I am a hypocrite of the worst sort. This week I will ask my First Year Seminar students to share their plan for where they want to be in five years as they discuss their college major and career goals. How can I ask these young people about their career plan when I clearly, even after 25 years of professional work, don’t have one of my own? The number of jobs and goals I have had is better represented by this mishmash of animal tracks than a straight road. Isn’t that just a little hypocritical? I am hard pressed to say where I will be five years from now and, at the moment, I could not even say where I want to be five years from now.
I can’t even give good advice to those struggling to choose a major or questioning whether or not their current choice is right for them. I always knew that I wanted to be an English major. I always knew that I wanted to work with words. Every one of my four degrees is related to English. A major part of my current angst is the fear that I may never again be part of an English Department. Just the thought kills my soul a little. But that means I have two strikes against my potential value as a mentor and guide…doesn’t it?
I knew I wanted to be a writer, but my parents were not convinced I could make a living as a plain “English” major so I added a concentration in journalism and worked on the student newspaper as well as took creative writing. I found that I loved journalism and my decade working as a community journalist, as both a reporter and editor, was tremendously rewarding. I found that I not only loved working with words but also working with people. I also discovered that I needed to do a job that mattered — that impacted other people and their lives. During this time I also began writing fiction. This was tremendous fun and led to publishing three novels – which had been a lifelong goal – but while writing was a passion I wasn’t driven to write novels and the publication process was time consuming and stressful.

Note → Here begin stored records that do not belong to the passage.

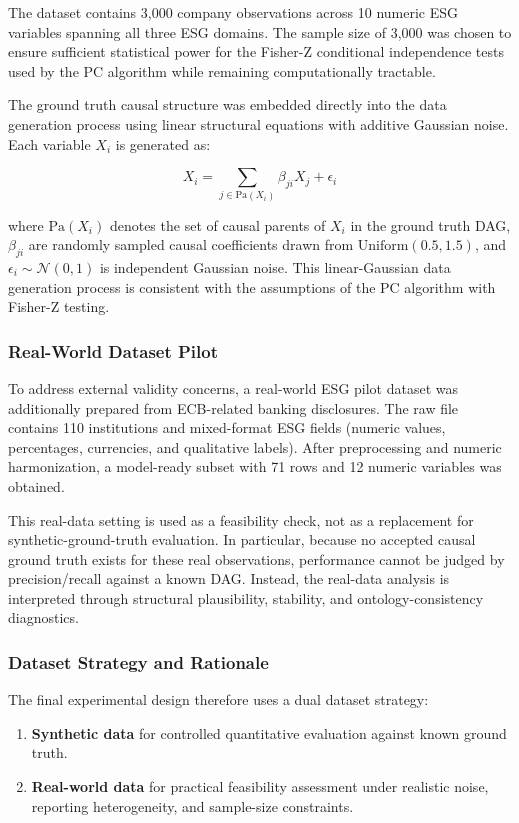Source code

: \documentclass[a4paper,11pt,oneside]{article}
\begin{document}
The dataset contains 3,000 company observations across 10 numeric ESG variables spanning all three ESG domains. The sample size of 3,000 was chosen to ensure sufficient statistical power for the Fisher-Z conditional independence tests used by the PC algorithm while remaining computationally tractable.

The ground truth causal structure was embedded directly into the data generation process using linear structural equations with additive Gaussian noise. Each variable $X_i$ is generated as:

\begin{equation}
    X_i = \sum_{j \in \text{Pa}(X_i)} \beta_{ji} X_j + \epsilon_i
\end{equation}

where $\text{Pa}(X_i)$ denotes the set of causal parents of $X_i$ in the ground truth DAG, $\beta_{ji}$ are randomly sampled causal coefficients drawn from $\text{Uniform}(0.5, 1.5)$, and $\epsilon_i \sim \mathcal{N}(0, 1)$ is independent Gaussian noise. This linear-Gaussian data generation process is consistent with the assumptions of the PC algorithm with Fisher-Z testing.

\subsubsection{Real-World Dataset Pilot}

To address external validity concerns, a real-world ESG pilot dataset was additionally prepared from ECB-related banking disclosures. The raw file contains 110 institutions and mixed-format ESG fields (numeric values, percentages, currencies, and qualitative labels). After preprocessing and numeric harmonization, a model-ready subset with 71 rows and 12 numeric variables was obtained.

This real-data setting is used as a feasibility check, not as a replacement for synthetic-ground-truth evaluation. In particular, because no accepted causal ground truth exists for these real observations, performance cannot be judged by precision/recall against a known DAG. Instead, the real-data analysis is interpreted through structural plausibility, stability, and ontology-consistency diagnostics.

\subsubsection{Dataset Strategy and Rationale}

The final experimental design therefore uses a dual dataset strategy:
\begin{enumerate}
    \item \textbf{Synthetic data} for controlled quantitative evaluation against known ground truth.
    \item \textbf{Real-world data} for practical feasibility assessment under realistic noise, reporting heterogeneity, and sample-size constraints.
\end{enumerate}
\end{document}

And so, when I decided it was time to leave journalism and seek another field where I could advance and have more regular hours, I turned to education. Back when I first graduated from college I took a brief detour into the field of education. I taught at Ansonia High School (CT) while earning my master’s degree in secondary education (with a focus on English – see I didn’t lie, every degree English). I loved teaching and planning lessons. I loved the students (most) and my colleagues (many) but I didn’t love the system and I missed writing, so when I wrapped up that degree and contracted year I focused my job search on journalism. However, I never really left teaching behind. Even as I embarked on my new career as a journalist I taught GED classes in two different states. I found teaching adults both challenging and rewarding so when I returned to teaching I chose to go into higher education .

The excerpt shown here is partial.